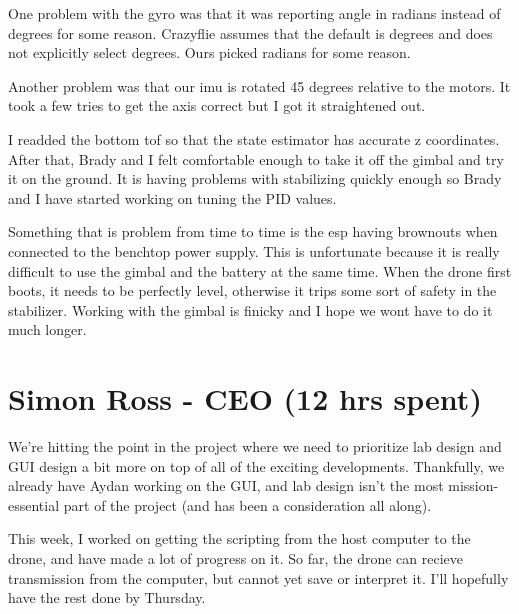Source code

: \documentclass[12pt, titlepage]{article}
\begin{document}
One problem with the gyro was that it was reporting angle in radians instead of degrees for some reason. Crazyflie assumes that the default is degrees and does not explicitly select degrees. Ours picked radians for some reason. 

Another problem was that our imu is rotated 45 degrees relative to the motors. It took a few tries to get the axis correct but I got it straightened out. 

I readded the bottom tof so that the state estimator has accurate z coordinates. After that, Brady and I felt comfortable enough to take it off the gimbal and try it on the ground. It is having problems with stabilizing quickly enough so Brady and I have started working on tuning the PID values. 

Something that is problem from time to time is the esp having brownouts when connected to the benchtop power supply. This is unfortunate because it is really difficult to use the gimbal and the battery at the same time. When the drone first boots, it needs to be perfectly level, otherwise it trips some sort of safety in the stabilizer. Working with the gimbal is finicky and I hope we wont have to do it much longer. 

\section*{Simon Ross - CEO (12 hrs spent)}

We're hitting the point in the project where we need to prioritize lab design and GUI design a bit more on top of all of the exciting developments. Thankfully, we already have Aydan working on the GUI, and lab design isn't the most mission-essential part of the project (and has been a consideration all along). 

This week, I worked on getting the scripting from the host computer to the drone, and have made a lot of progress on it. So far, the drone can recieve transmission from the computer, but cannot yet save or interpret it. I'll hopefully have the rest done by Thursday.
\end{document}
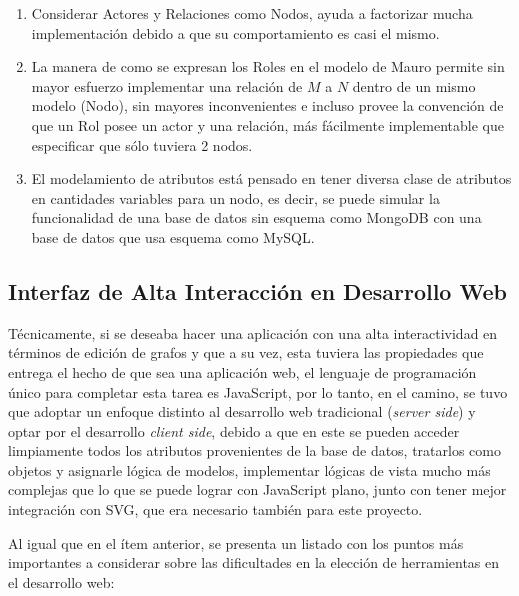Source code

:   \begin{enumerate}
    \item Considerar Actores y Relaciones como Nodos, ayuda a factorizar mucha implementación debido a que su comportamiento es casi el mismo.
    
    \item La manera de como se expresan los Roles en el modelo de Mauro permite sin mayor esfuerzo implementar una relación de $M$ a $N$ dentro de un mismo modelo (Nodo), sin mayores inconvenientes e incluso provee la convención de que un Rol posee un actor y una relación, más fácilmente implementable que especificar que sólo tuviera 2 nodos.
    
    \item El modelamiento de atributos está pensado en tener diversa clase de atributos en cantidades variables para un nodo, es decir, se puede simular la funcionalidad de una base de datos sin esquema como MongoDB con una base de datos que usa esquema como MySQL.
  \end{enumerate}



\subsection{Interfaz de Alta Interacción en Desarrollo Web} %
\label{sub:interfaz_de_alta_interaccion_en_desarrollo_web}

Técnicamente, si se deseaba hacer una aplicación con una alta interactividad en términos de edición de grafos y que a su vez, esta tuviera las propiedades que entrega el hecho de que sea una aplicación web, el lenguaje de programación único para completar esta tarea es JavaScript, por lo tanto, en el camino, se tuvo que adoptar un enfoque distinto al desarrollo web tradicional (\emph{server side}) y optar por el desarrollo \emph{client side}, debido a que en este se pueden acceder limpiamente todos los atributos provenientes de la base de datos, tratarlos como objetos y asignarle lógica de modelos, implementar lógicas de vista mucho más complejas que lo que se puede lograr con JavaScript plano, junto con tener mejor integración con SVG, que era necesario también para este proyecto.

Al igual que en el ítem anterior, se presenta un listado con los puntos más importantes a considerar sobre las dificultades en la elección de herramientas en el desarrollo web:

■ ■ ■ ■ ■ ■ ■

→ Task prompt:
Output the full material exactly as given, without its pictures.

→ Result for this exercise:
Source code

: \documentclass[12pt, titlepage]{article}
\begin{document}
One problem with the gyro was that it was reporting angle in radians instead of degrees for some reason. Crazyflie assumes that the default is degrees and does not explicitly select degrees. Ours picked radians for some reason. 

Another problem was that our imu is rotated 45 degrees relative to the motors. It took a few tries to get the axis correct but I got it straightened out. 

I readded the bottom tof so that the state estimator has accurate z coordinates. After that, Brady and I felt comfortable enough to take it off the gimbal and try it on the ground. It is having problems with stabilizing quickly enough so Brady and I have started working on tuning the PID values. 

Something that is problem from time to time is the esp having brownouts when connected to the benchtop power supply. This is unfortunate because it is really difficult to use the gimbal and the battery at the same time. When the drone first boots, it needs to be perfectly level, otherwise it trips some sort of safety in the stabilizer. Working with the gimbal is finicky and I hope we wont have to do it much longer. 

\section*{Simon Ross - CEO (12 hrs spent)}

We're hitting the point in the project where we need to prioritize lab design and GUI design a bit more on top of all of the exciting developments. Thankfully, we already have Aydan working on the GUI, and lab design isn't the most mission-essential part of the project (and has been a consideration all along). 

This week, I worked on getting the scripting from the host computer to the drone, and have made a lot of progress on it. So far, the drone can recieve transmission from the computer, but cannot yet save or interpret it. I'll hopefully have the rest done by Thursday.
\end{document}
Source code

:   \begin{enumerate}
    \item Considerar Actores y Relaciones como Nodos, ayuda a factorizar mucha implementación debido a que su comportamiento es casi el mismo.
    
    \item La manera de como se expresan los Roles en el modelo de Mauro permite sin mayor esfuerzo implementar una relación de $M$ a $N$ dentro de un mismo modelo (Nodo), sin mayores inconvenientes e incluso provee la convención de que un Rol posee un actor y una relación, más fácilmente implementable que especificar que sólo tuviera 2 nodos.
    
    \item El modelamiento de atributos está pensado en tener diversa clase de atributos en cantidades variables para un nodo, es decir, se puede simular la funcionalidad de una base de datos sin esquema como MongoDB con una base de datos que usa esquema como MySQL.
  \end{enumerate}



\subsection{Interfaz de Alta Interacción en Desarrollo Web} %
\label{sub:interfaz_de_alta_interaccion_en_desarrollo_web}

Técnicamente, si se deseaba hacer una aplicación con una alta interactividad en términos de edición de grafos y que a su vez, esta tuviera las propiedades que entrega el hecho de que sea una aplicación web, el lenguaje de programación único para completar esta tarea es JavaScript, por lo tanto, en el camino, se tuvo que adoptar un enfoque distinto al desarrollo web tradicional (\emph{server side}) y optar por el desarrollo \emph{client side}, debido a que en este se pueden acceder limpiamente todos los atributos provenientes de la base de datos, tratarlos como objetos y asignarle lógica de modelos, implementar lógicas de vista mucho más complejas que lo que se puede lograr con JavaScript plano, junto con tener mejor integración con SVG, que era necesario también para este proyecto.

Al igual que en el ítem anterior, se presenta un listado con los puntos más importantes a considerar sobre las dificultades en la elección de herramientas en el desarrollo web:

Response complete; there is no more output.